By Anna Power Film Editor [email protected]_Film
I knew nothing of the epic voyage that Norwegian explorer Thor Heyerdahl made in 1947, sailing across the Pacific Ocean from Peru to Polynesia on a raft, so Kon-Tiki for me was a history lesson as well as a seafaring adventure story.
Shot with breathtaking cinematography, the film is visually striking with genuinely awe-inspiring oceanic vistas complete with Dolphins, Sharks and electric Jellyfish. Pål Sverre Hagen plays charismatic adventurer Thor, who with little more than a winning smile, Aryan good looks and a raft load of self-confidence, accomplished the seemingly impossible – to prove his theory that The Polynesian Islands were populated not by people heading west from Asia but rather by indigenous people travelling East from South America. His theory, at the time, was laughed at by members of the Royal Geographic Society spawning a conviction in non-swimmer Thor that he would prove it by replicating the early settlers voyage in an authentic Balsawood raft.

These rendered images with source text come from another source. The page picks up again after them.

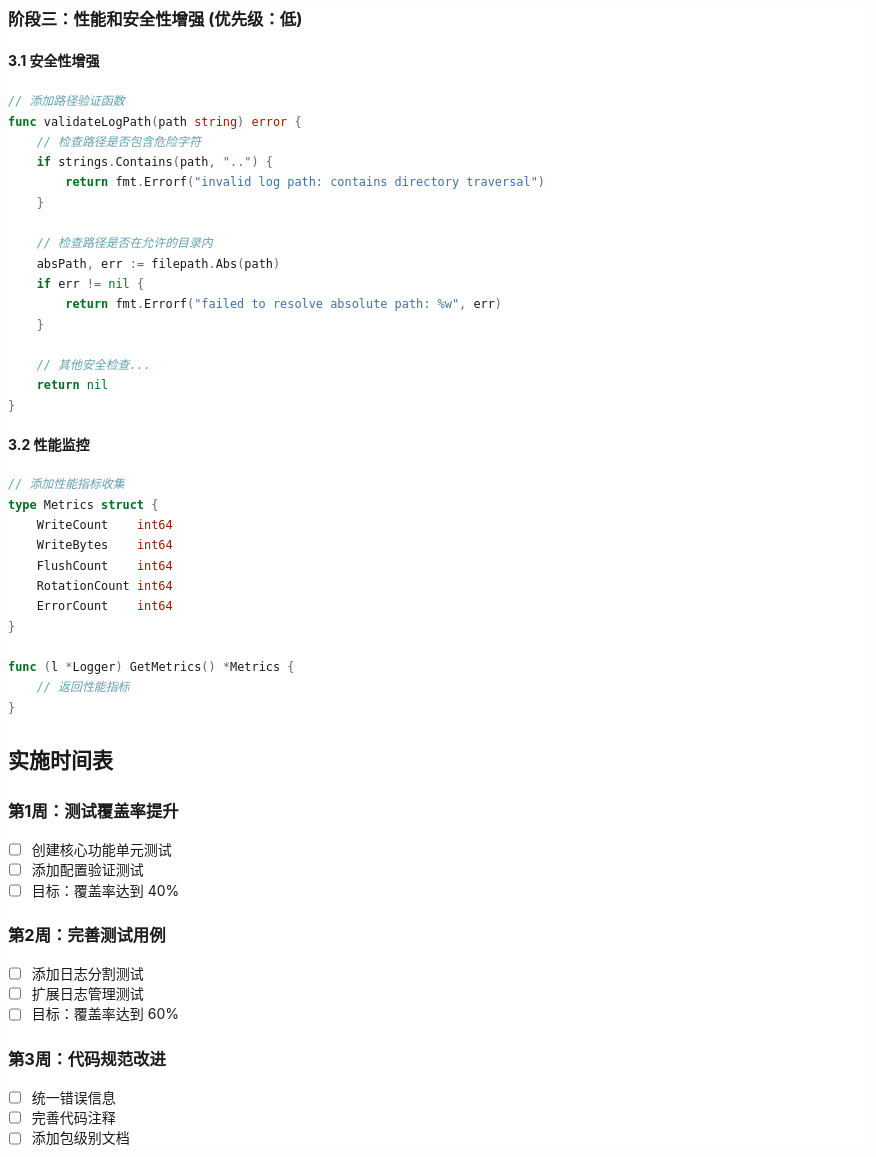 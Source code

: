 ### 阶段三：性能和安全性增强 (优先级：低)

#### 3.1 安全性增强
```go
// 添加路径验证函数
func validateLogPath(path string) error {
    // 检查路径是否包含危险字符
    if strings.Contains(path, "..") {
        return fmt.Errorf("invalid log path: contains directory traversal")
    }
    
    // 检查路径是否在允许的目录内
    absPath, err := filepath.Abs(path)
    if err != nil {
        return fmt.Errorf("failed to resolve absolute path: %w", err)
    }
    
    // 其他安全检查...
    return nil
}
```

#### 3.2 性能监控
```go
// 添加性能指标收集
type Metrics struct {
    WriteCount    int64
    WriteBytes    int64
    FlushCount    int64
    RotationCount int64
    ErrorCount    int64
}

func (l *Logger) GetMetrics() *Metrics {
    // 返回性能指标
}
```

## 实施时间表

### 第1周：测试覆盖率提升
- [ ] 创建核心功能单元测试
- [ ] 添加配置验证测试
- [ ] 目标：覆盖率达到 40%

### 第2周：完善测试用例
- [ ] 添加日志分割测试
- [ ] 扩展日志管理测试
- [ ] 目标：覆盖率达到 60%

### 第3周：代码规范改进
- [ ] 统一错误信息
- [ ] 完善代码注释
- [ ] 添加包级别文档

The story is pretty astonishing and provides a juicy plot, which unfortunately the film doesn’t fully exploit. Apart from a raging storm, and a school of circling sharks there is little drama to fill the myriad of hours adrift at sea on the raft. The crew, a presumably interesting collection of men, we learn little about, despite ample opportunity for disclosure of their personal motivations for being there. This was 1947 and there was the hint, at least for one of the men, that it may have been a bid to escape the remnants of war-torn Europe and guilt over atrocities enacted as part of warfare, but that’s all. The most dynamic and well rounded character was fridge salesman Herman (Anders Baasmo Christiansen) who at least expresses some vulnerability and has a mini-meltdown on board.
Overall, I enjoyed Kon-Tiki and was gripped at times by it but as a film I wanted more than a standard biopic with glossed over events and stunning views.